If you loathe video tutorials, here's the template I was working from. Save yourself some heartache and ignore the "d" and "c" markings in the top diagram, they are only there to mislead you and make you cry. I wish I had a source for this template besides "google image search and squinting" but no dice. If you don't get the folds working on the first try, do not give up. So far the consensus has been that everyone took two or three tries.
I started to work on my second one with no real theme to it. I basically just treated each set of pages like it was its own stand alone handmade postcard and went crazy, here's the pages in my new one with what worked well and what was a struggle.
Page one, pretty simple. The background was done with my beloved Faber-Castel Gelato sticks and stamped over. The gelatos cover the base color of the paper nicely (I used a burnt orange piece of printer paper) but they smear and smudge something awful between pages. I ran into some trouble with the thickness on the folds and had to go back through and score along the vertical crease with an x-acto knife (in addition to cutting it horizontally).
As for the lettering, well, I wanted to do "Enlightenment is Overrated" but I got bored halfway through letter hunting. Most the letters were clipped from the same envelope the lily came off of, I have never re-purposed an envelope this fast.
Page two. This traumatized little beardie. The background is stamped repeatedly over the "natural" color of the paper. The beardie itself was cut into 4 pieces on my sliding cutter along not only the seam but also the creases. This made it so much easier to fold the card later and I didn't have to fret about accidentally scoring through the base paper.
I finished it up with some washi and an inner monologue. The washi is thin enough it didn't need to be scored at all along the creases. I wish I had done the entire background in washi before adding the lizard. Looking at it now, I am still not sure I'm happy with it.
Page three I consider to be the most effective, both in looks and ease of assembly and folding. It's a cubomania style spread. I clipped the image from a book of Clive Barker's illustrations, cut it into 3/4th inch squares and randomly reassembled it. The orangey yellow smudging was initially an accident from the gelatos I used on page four (they really do get everywhere) but it pulls it together nicely.
I'm definitely going to make another done entirely in this technique. Due to its random nature it looks good both the way it was assembled and the way it rearranges itself when you fold it back to reveal the next page. It would be phenomenal with simple patterns worked in.

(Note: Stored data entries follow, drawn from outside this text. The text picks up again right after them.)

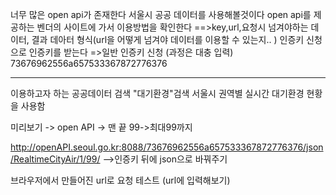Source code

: 너무 많은 open api가 존재한다
서울시 공공 데이터를 사용해볼것이다
open api를 제공하는 벤더의 사이트에 가서 이용방법을 확인한다
==>key,url,요청시 넘겨야하는 데이터, 결과 데아터 형식(url을 어떻게 넘겨야 데이터를 이용할 수 있는지.. )
인증키 신청으로 인증키를 받는다 =>일반 인증키 신청 (과정은 대충 입력)
73676962556a657533367872776376

-----------------------------------------------
이용하고자 하는 공공데이터 검색 
"대기환경"검색
서울시 권역별 실시간 대기환경 현황을 사용함

미리보기 -> open API ->
맨 끝 99->최대99까지

http://openAPI.seoul.go.kr:8088/73676962556a657533367872776376/json/RealtimeCityAir/1/99/ -->인증키 뒤에 json으로 바꿔주기

브라우저에서 만들어진 url로 요청 테스트 (url에 입력해보기)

Finally, page four. Gelato background that I masked off with strips of thin washi tape and spread black acrylic over with a palette knife, plus a good ending quote.
Let us take a moment of silence for the sharpie I ruined trying to black out the gelato. Ashes to ashes and all that.
I like how the acrylic looks here, but it definitely warped the paper a bit. I put the card under a few heavy books to flatten for the time being. If you are doing acrylic on yours, I highly suggest doing it first thing to save yourself some tense moments. While the paint didn't bleed through my paper at all, my haphazard application of it got into the center seam and nearly ruined one of my other spreads. If I hadn't noticed it soon enough to wipe it out, it definitely would have adhered things together in bad ways.
Overall, washi tape, cubomania, stamping and dry media are your friends for this project, especially if you are using printer paper. You also should not underestimate your creasing tool here. Even if you need to steal a butter knife for the blunt end, you need a creasing tool. And a scoring tool. And glue. And a little patience.
I will continue to fiddle around with this nonsense because it is screaming for some little ink drawings or to be assembled with canvas paper and adorned with acrylic that way. I'm also thinking decorating just the front page and using the other pages to write on will make for some excellent pen pal letters. Except if I received one in the mail a week ago I would have been dumbfounded on how to get into it...
What I am really curious about is how these would hold up sent naked through the post. They would need a sticker or label or something to hold them shut in transit and would certainly require letter rate rather than postcard. I'm sensing yet another prototype and a test mail in the near future.
If you're giving it a go, good luck and have fun!